Now, while meditation might not make you directly achieve material goals you might’ve set for yourself, it can help you in indirect ways by becoming a better performer at those habits that are meant to put you closer to your goal. Meditation, after all, can serve as a form of a magnifier.
You are on your path and after all, you are more in competition with yourself than anyone else, just because it took you longer to achieve something, doesn’t mean you failed.
Jealousness can stem from a gut feeling, telling you something is off. After all, consistent meditation can make you more intuitive, which can help you in differentiating which jealousness serves a purpose and which jealousness is warranted.

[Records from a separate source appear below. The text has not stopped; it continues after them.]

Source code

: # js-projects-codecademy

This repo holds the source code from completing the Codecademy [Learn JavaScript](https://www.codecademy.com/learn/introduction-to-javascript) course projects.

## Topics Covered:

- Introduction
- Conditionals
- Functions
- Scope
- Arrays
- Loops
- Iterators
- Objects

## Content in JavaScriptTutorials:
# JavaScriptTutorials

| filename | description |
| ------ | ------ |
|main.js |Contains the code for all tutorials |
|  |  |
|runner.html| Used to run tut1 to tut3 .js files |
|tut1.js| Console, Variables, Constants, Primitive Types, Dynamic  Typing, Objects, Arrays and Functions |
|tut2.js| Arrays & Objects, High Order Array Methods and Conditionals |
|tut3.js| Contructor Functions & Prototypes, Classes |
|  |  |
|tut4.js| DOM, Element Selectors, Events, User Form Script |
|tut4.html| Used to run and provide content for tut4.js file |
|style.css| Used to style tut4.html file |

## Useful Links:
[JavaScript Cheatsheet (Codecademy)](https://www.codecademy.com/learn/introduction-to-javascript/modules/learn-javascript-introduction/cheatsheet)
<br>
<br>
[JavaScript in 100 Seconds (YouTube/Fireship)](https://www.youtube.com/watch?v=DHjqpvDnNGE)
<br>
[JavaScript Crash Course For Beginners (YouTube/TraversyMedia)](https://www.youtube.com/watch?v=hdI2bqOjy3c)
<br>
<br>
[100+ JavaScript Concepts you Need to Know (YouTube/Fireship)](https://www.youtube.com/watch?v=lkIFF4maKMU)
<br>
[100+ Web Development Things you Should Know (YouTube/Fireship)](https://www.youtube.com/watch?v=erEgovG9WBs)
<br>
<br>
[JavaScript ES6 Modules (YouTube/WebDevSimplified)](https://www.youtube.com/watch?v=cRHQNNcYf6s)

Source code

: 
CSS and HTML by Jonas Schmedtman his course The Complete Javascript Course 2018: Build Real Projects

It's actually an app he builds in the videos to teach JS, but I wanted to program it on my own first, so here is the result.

Sometimes, you just have to accept that jealousy is a part of you and it might not go away just like that, from meditation.
While the practice of meditation is very useful in several aspects of our lives, it’s not the end-all-be-all, answer to everything, it’s one means by which we can submerge ourselves in a deeper spiritual journey to know ourselves.
I’m gonna be playing devil’s advocate in this case, and say that jealousy might be something you have to accept in yourself. Assuming it doesn’t worsen your quality of life and it’s mild.
If others don’t accept you for who you are, be it a partner, or certain friends, and you have a type of jealousy you know is warranted, then it could be a sign that it’d be time to reevaluate those relationships, especially if they are guilt tripping you for a completely normal response, which many choose to paint in a negative light.
The answer is of course not as white and black as you might expect, but never let that jealousness stem from a place of scarcity.
The jealousy I’m talking about assumes you’ve already evaluated it through a logical process, taken a step back, and based on that, found a valid reason for said jealousness to be present.
If someone is consistently making you jealous, you aren’t always the problem, and it might just be a form of boundary that you set.